:: PROVIDED DATA ::

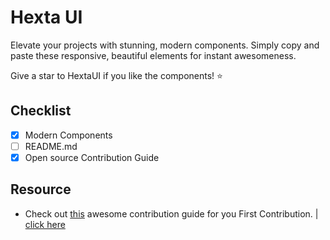 # Hexta UI
Elevate your projects with stunning, modern components. Simply copy and paste these responsive, beautiful elements for instant awesomeness.

Give a star to HextaUI if you like the components! ⭐ 

## Checklist
- [x] Modern Components
- [ ] README.md
- [x] Open source Contribution Guide

## Resource
- Check out [this](https://github.com/firstcontributions/first-contributions) awesome contribution guide for you First Contribution. | [click here](https://github.com/firstcontributions/first-contributions)


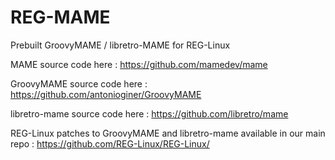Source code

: # REG-MAME
Prebuilt GroovyMAME / libretro-MAME for REG-Linux

MAME source code here : https://github.com/mamedev/mame

GroovyMAME source code here : https://github.com/antonioginer/GroovyMAME

libretro-mame source code here : https://github.com/libretro/mame

REG-Linux patches to GroovyMAME and libretro-mame available in our main repo : https://github.com/REG-Linux/REG-Linux/
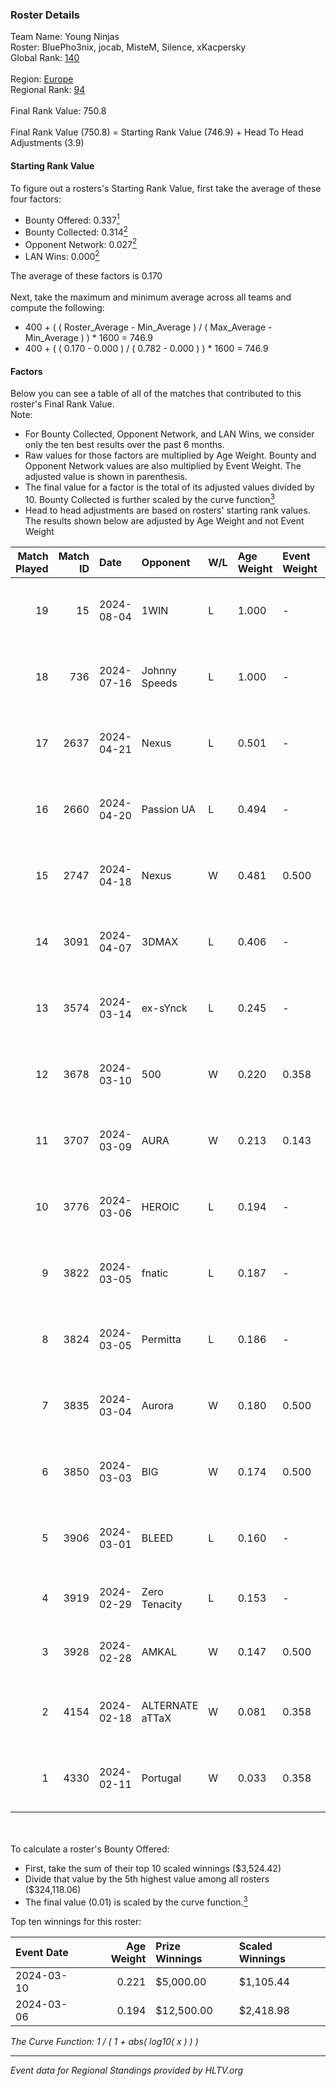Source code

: ### Roster Details<br />
Team Name: Young Ninjas<br />
Roster: BluePho3nix, jocab, MisteM, Silence, xKacpersky<br />
Global Rank: [140](../standings_global.md)<br />
<br />
Region: [Europe]( ../standings_europe.md)<br />
Regional Rank: [94]( ../standings_europe.md)<br />
<br />
Final Rank Value:  750.8<br />
<br />
Final Rank Value (750.8) = Starting Rank Value (746.9) + Head To Head Adjustments (3.9)<br />

#### Starting Rank Value<br />
To figure out a rosters's Starting Rank Value, first take the average of these four factors:<br />
- Bounty Offered: 0.337[<sup>1</sup>](#table2)
- Bounty Collected: 0.314[<sup>2</sup>](#table1)
- Opponent Network: 0.027[<sup>2</sup>](#table1)
- LAN Wins: 0.000[<sup>2</sup>](#table1)

The average of these factors is 0.170<br />
<br />
Next, take the maximum and minimum average across all teams and compute the following:<br />
- 400 + ( ( Roster_Average - Min_Average ) / ( Max_Average - Min_Average ) ) * 1600 = 746.9
- 400 + ( ( 0.170 - 0.000 ) / ( 0.782 - 0.000 ) ) * 1600 = 746.9


#### Factors<br />
Below you can see a table of all of the matches that contributed to this roster's Final Rank Value.<br />
Note:<br />

- For Bounty Collected, Opponent Network, and LAN Wins, we consider only the ten best results over the past 6 months.
- Raw values for those factors are multiplied by Age Weight. Bounty and Opponent Network values are also multiplied by Event Weight. The adjusted value is shown in parenthesis.
- The final value for a factor is the total of its adjusted values divided by 10. Bounty Collected is further scaled by the curve function[<sup>3</sup>](#curveFunction)
- Head to head adjustments are based on rosters' starting rank values. The results shown below are adjusted by Age Weight and not Event Weight
<span id="table1"></span><br />


| Match Played | Match ID | Date       | Opponent        | W/L | Age Weight | Event Weight | Bounty Collected | Opponent Network | LAN Wins  | H2H Adj. | Roster                                          |
| -: | -: | :- | :- | :- | :- | :- | :- | :- | :- | -: | :- |
|           19 |       15 | 2024-08-04 | 1WIN            | L   | 1.000      | -            | -                | -                | -         |    -6.55 | BluePho3nix, jocab, MisteM, Silence, xKacpersky |
|           18 |      736 | 2024-07-16 | Johnny Speeds   | L   | 1.000      | -            | -                | -                | -         |    -2.07 | BluePho3nix, jocab, MisteM, Silence, xKacpersky |
|           17 |     2637 | 2024-04-21 | Nexus           | L   | 0.501      | -            | -                | -                | -         |    -5.96 | bobeksde, jocab, MisteM, Silence, xKacpersky    |
|           16 |     2660 | 2024-04-20 | Passion UA      | L   | 0.494      | -            | -                | -                | -         |    -2.87 | bobeksde, jocab, MisteM, Silence, xKacpersky    |
|           15 |     2747 | 2024-04-18 | Nexus           | W   | 0.481      | 0.500        | 0.014 (0.003)    | 0.465 (0.112)    | 0 (0.000) |     9.46 | bobeksde, jocab, MisteM, Silence, xKacpersky    |
|           14 |     3091 | 2024-04-07 | 3DMAX           | L   | 0.406      | -            | -                | -                | -         |    -0.08 | BluePho3nix, jocab, MisteM, Silence, xKacpersky |
|           13 |     3574 | 2024-03-14 | ex-sYnck        | L   | 0.245      | -            | -                | -                | -         |    -6.31 | BluePho3nix, dex, maxster, MisteM, Silence      |
|           12 |     3678 | 2024-03-10 | 500             | W   | 0.220      | 0.358        | 0.001 (0.000)    | 0.098 (0.008)    | 0 (0.000) |     3.03 | BluePho3nix, jocab, maxster, MisteM, Silence    |
|           11 |     3707 | 2024-03-09 | AURA            | W   | 0.213      | 0.143        | 0.000 (0.000)    | 0.009 (0.000)    | 0 (0.000) |     1.23 | BluePho3nix, jocab, maxster, MisteM, Silence    |
|           10 |     3776 | 2024-03-06 | HEROIC          | L   | 0.194      | -            | -                | -                | -         |    -0.07 | BluePho3nix, jocab, maxster, MisteM, Silence    |
|            9 |     3822 | 2024-03-05 | fnatic          | L   | 0.187      | -            | -                | -                | -         |    -0.07 | BluePho3nix, jocab, maxster, MisteM, Silence    |
|            8 |     3824 | 2024-03-05 | Permitta        | L   | 0.186      | -            | -                | -                | -         |    -1.55 | BluePho3nix, jocab, maxster, MisteM, Silence    |
|            7 |     3835 | 2024-03-04 | Aurora          | W   | 0.180      | 0.500        | 0.423 (0.038)    | 0.793 (0.071)    | 0 (0.000) |     5.64 | BluePho3nix, jocab, maxster, MisteM, Silence    |
|            6 |     3850 | 2024-03-03 | BIG             | W   | 0.174      | 0.500        | 0.155 (0.014)    | 0.304 (0.026)    | 0 (0.000) |     5.26 | BluePho3nix, jocab, maxster, MisteM, Silence    |
|            5 |     3906 | 2024-03-01 | BLEED           | L   | 0.160      | -            | -                | -                | -         |    -1.20 | BluePho3nix, jocab, maxster, MisteM, Silence    |
|            4 |     3919 | 2024-02-29 | Zero Tenacity   | L   | 0.153      | -            | -                | -                | -         |    -0.61 | BluePho3nix, jocab, MisteM, REZ, Silence        |
|            3 |     3928 | 2024-02-28 | AMKAL           | W   | 0.147      | 0.500        | 0.130 (0.010)    | 0.475 (0.035)    | 0 (0.000) |     4.18 | BluePho3nix, maxster, MisteM, REZ, Silence      |
|            2 |     4154 | 2024-02-18 | ALTERNATE aTTaX | W   | 0.081      | 0.358        | 0.031 (0.001)    | 0.560 (0.016)    | 0 (0.000) |     2.02 | BluePho3nix, jocab, maxster, MisteM, Silence    |
|            1 |     4330 | 2024-02-11 | Portugal        | W   | 0.033      | 0.358        | 0.003 (0.000)    | 0.120 (0.001)    | 0 (0.000) |     0.44 | BluePho3nix, jocab, maxster, MisteM, Silence    |

<br />
<span id="table2"></span><br />
To calculate a roster's Bounty Offered:<br />

- First, take the sum of their top 10 scaled winnings ($3,524.42)
- Divide that value by the 5th highest value among all rosters ($324,118.06)
- The final value (0.01) is scaled by the curve function.[<sup>3</sup>](#curveFunction)

Top ten winnings for this roster:<br />

| Event Date | Age Weight | Prize Winnings | Scaled Winnings |
| :- | -: | :- | :- |
| 2024-03-10 |      0.221 | $5,000.00      | $1,105.44       |
| 2024-03-06 |      0.194 | $12,500.00     | $2,418.98       |


<span id="curveFunction"></span>_The Curve Function: 1 / ( 1 + abs( log10( x ) ) )_<br />

---
_Event data for Regional Standings provided by HLTV.org_<br />
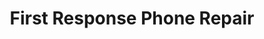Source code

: ---
title: "First Response Phone Repair"
url: /north-highlands/first-response-phone-repair/
shop: mobile phone
---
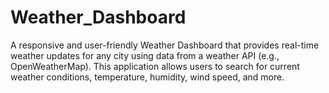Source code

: # Weather_Dashboard
A responsive and user-friendly Weather Dashboard that provides real-time weather updates for any city using data from a weather API (e.g., OpenWeatherMap). This application allows users to search for current weather conditions, temperature, humidity, wind speed, and more.
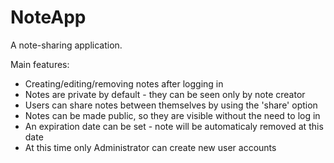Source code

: # NoteApp

A note-sharing application.

Main features:
- Creating/editing/removing notes after logging in
- Notes are private by default - they can be seen only by note creator
- Users can share notes between themselves by using the 'share' option
- Notes can be made public, so they are visible without the need to log in
- An expiration date can be set - note will be automaticaly removed at this date
- At this time only Administrator can create new user accounts
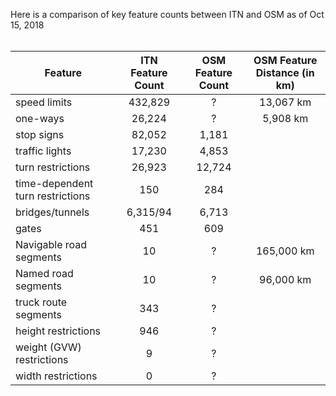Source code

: Here is a comparison of key feature counts between ITN and OSM as of Oct 15, 2018 <BR><BR>



| Feature | ITN Feature Count | OSM Feature Count | OSM Feature Distance (in km) |
|----------|:------------------:|:------------------:|:------------------:|
|speed limits|432,829|?|13,067 km
|one-ways|26,224|?|5,908 km
|stop signs|82,052|1,181
|traffic lights|17,230|4,853
|turn restrictions|26,923|12,724
|time-dependent turn restrictions|150|284
|bridges/tunnels|6,315/94|6,713
|gates|451|609
|Navigable road segments|10|?|165,000 km
|Named road segments|10|?|96,000 km
|truck route segments|343|?
|height restrictions|946|?
|weight (GVW) restrictions|9|?
|width restrictions|0|?
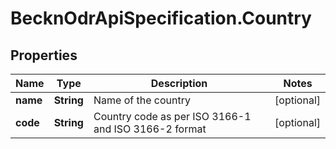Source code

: # BecknOdrApiSpecification.Country

## Properties

Name | Type | Description | Notes
------------ | ------------- | ------------- | -------------
**name** | **String** | Name of the country | [optional] 
**code** | **String** | Country code as per ISO 3166-1 and ISO 3166-2 format | [optional] 



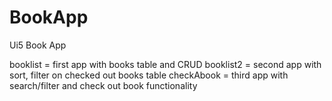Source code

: # BookApp
Ui5 Book App

booklist = first app with books table and CRUD
booklist2 = second app with sort, filter on checked out books table
checkAbook = third app with search/filter and check out book functionality
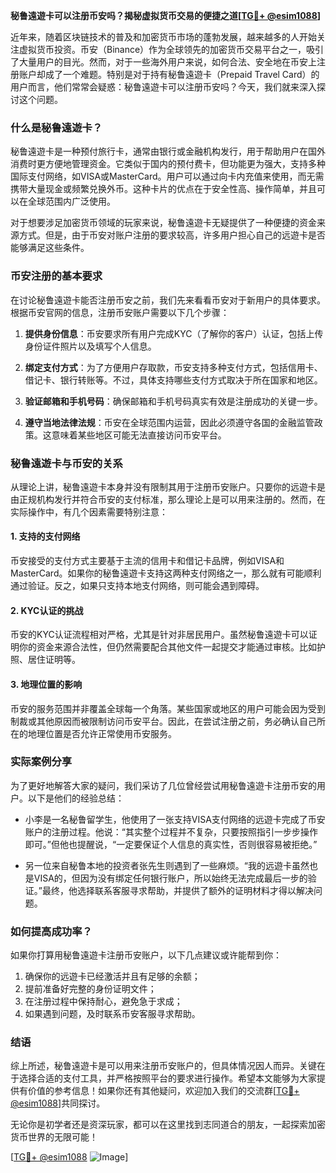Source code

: **秘鲁遠遊卡可以注册币安吗？揭秘虚拟货币交易的便捷之道[[TG💪+ @esim1088](https://t.me/s/esim1088)]**

近年来，随着区块链技术的普及和加密货币市场的蓬勃发展，越来越多的人开始关注虚拟货币投资。币安（Binance）作为全球领先的加密货币交易平台之一，吸引了大量用户的目光。然而，对于一些海外用户来说，如何合法、安全地在币安上注册账户却成了一个难题。特别是对于持有秘鲁遠遊卡（Prepaid Travel Card）的用户而言，他们常常会疑惑：秘鲁遠遊卡可以注册币安吗？今天，我们就来深入探讨这个问题。

### 什么是秘鲁遠遊卡？

秘鲁遠遊卡是一种预付旅行卡，通常由银行或金融机构发行，用于帮助用户在国外消费时更方便地管理资金。它类似于国内的预付费卡，但功能更为强大，支持多种国际支付网络，如VISA或MasterCard。用户可以通过向卡内充值来使用，而无需携带大量现金或频繁兑换外币。这种卡片的优点在于安全性高、操作简单，并且可以在全球范围内广泛使用。

对于想要涉足加密货币领域的玩家来说，秘鲁遠遊卡无疑提供了一种便捷的资金来源方式。但是，由于币安对账户注册的要求较高，许多用户担心自己的远遊卡是否能够满足这些条件。

### 币安注册的基本要求

在讨论秘鲁遠遊卡能否注册币安之前，我们先来看看币安对于新用户的具体要求。根据币安官网的信息，注册币安账户需要以下几个步骤：

1. **提供身份信息**：币安要求所有用户完成KYC（了解你的客户）认证，包括上传身份证件照片以及填写个人信息。
   
2. **绑定支付方式**：为了方便用户存取款，币安支持多种支付方式，包括信用卡、借记卡、银行转账等。不过，具体支持哪些支付方式取决于所在国家和地区。

3. **验证邮箱和手机号码**：确保邮箱和手机号码真实有效是注册成功的关键一步。

4. **遵守当地法律法规**：币安在全球范围内运营，因此必须遵守各国的金融监管政策。这意味着某些地区可能无法直接访问币安平台。

### 秘鲁遠遊卡与币安的关系

从理论上讲，秘鲁遠遊卡本身并没有限制其用于注册币安账户。只要你的远遊卡是由正规机构发行并符合币安的支付标准，那么理论上是可以用来注册的。然而，在实际操作中，有几个因素需要特别注意：

#### 1. 支持的支付网络
币安接受的支付方式主要基于主流的信用卡和借记卡品牌，例如VISA和MasterCard。如果你的秘鲁遠遊卡支持这两种支付网络之一，那么就有可能顺利通过验证。反之，如果只支持本地支付网络，则可能会遇到障碍。

#### 2. KYC认证的挑战
币安的KYC认证流程相对严格，尤其是针对非居民用户。虽然秘鲁遠遊卡可以证明你的资金来源合法性，但仍然需要配合其他文件一起提交才能通过审核。比如护照、居住证明等。

#### 3. 地理位置的影响
币安的服务范围并非覆盖全球每一个角落。某些国家或地区的用户可能会因为受到制裁或其他原因而被限制访问币安平台。因此，在尝试注册之前，务必确认自己所在的地理位置是否允许正常使用币安服务。

### 实际案例分享

为了更好地解答大家的疑问，我们采访了几位曾经尝试用秘鲁遠遊卡注册币安的用户。以下是他们的经验总结：

- 小李是一名秘鲁留学生，他使用了一张支持VISA支付网络的远遊卡完成了币安账户的注册过程。他说：“其实整个过程并不复杂，只要按照指引一步步操作即可。”但他也提醒说，“一定要保证个人信息的真实性，否则很容易被拒绝。”

- 另一位来自秘鲁本地的投资者张先生则遇到了一些麻烦。“我的远遊卡虽然也是VISA的，但因为没有绑定任何银行账户，所以始终无法完成最后一步的验证。”最终，他选择联系客服寻求帮助，并提供了额外的证明材料才得以解决问题。

### 如何提高成功率？

如果你打算用秘鲁遠遊卡注册币安账户，以下几点建议或许能帮到你：

1. 确保你的远遊卡已经激活并且有足够的余额；
2. 提前准备好完整的身份证明文件；
3. 在注册过程中保持耐心，避免急于求成；
4. 如果遇到问题，及时联系币安客服寻求帮助。

### 结语

综上所述，秘鲁遠遊卡是可以用来注册币安账户的，但具体情况因人而异。关键在于选择合适的支付工具，并严格按照平台的要求进行操作。希望本文能够为大家提供有价值的参考信息！如果你还有其他疑问，欢迎加入我们的交流群[[TG💪+ @esim1088](https://t.me/s/esim1088)]共同探讨。

无论你是初学者还是资深玩家，都可以在这里找到志同道合的朋友，一起探索加密货币世界的无限可能！

[[TG💪+ @esim1088](https://t.me/s/esim1088) ![Image](https://i.postimg.cc/4NQfJmqS/Snipaste-2025-05-13-00-14-12.png)]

:::

◆ EXERCISE BRIEF ◆
Each line from the one with "1. 确保你的远遊卡已经激活并且有足够的余额；" through the end of the records above should be written out exactly. No other line should appear.

◆ COMPLETED TASK ◆
1. 确保你的远遊卡已经激活并且有足够的余额；
2. 提前准备好完整的身份证明文件；
3. 在注册过程中保持耐心，避免急于求成；
4. 如果遇到问题，及时联系币安客服寻求帮助。

### 结语

综上所述，秘鲁遠遊卡是可以用来注册币安账户的，但具体情况因人而异。关键在于选择合适的支付工具，并严格按照平台的要求进行操作。希望本文能够为大家提供有价值的参考信息！如果你还有其他疑问，欢迎加入我们的交流群[[TG💪+ @esim1088](https://t.me/s/esim1088)]共同探讨。

无论你是初学者还是资深玩家，都可以在这里找到志同道合的朋友，一起探索加密货币世界的无限可能！

[[TG💪+ @esim1088](https://t.me/s/esim1088) ![Image](https://i.postimg.cc/4NQfJmqS/Snipaste-2025-05-13-00-14-12.png)]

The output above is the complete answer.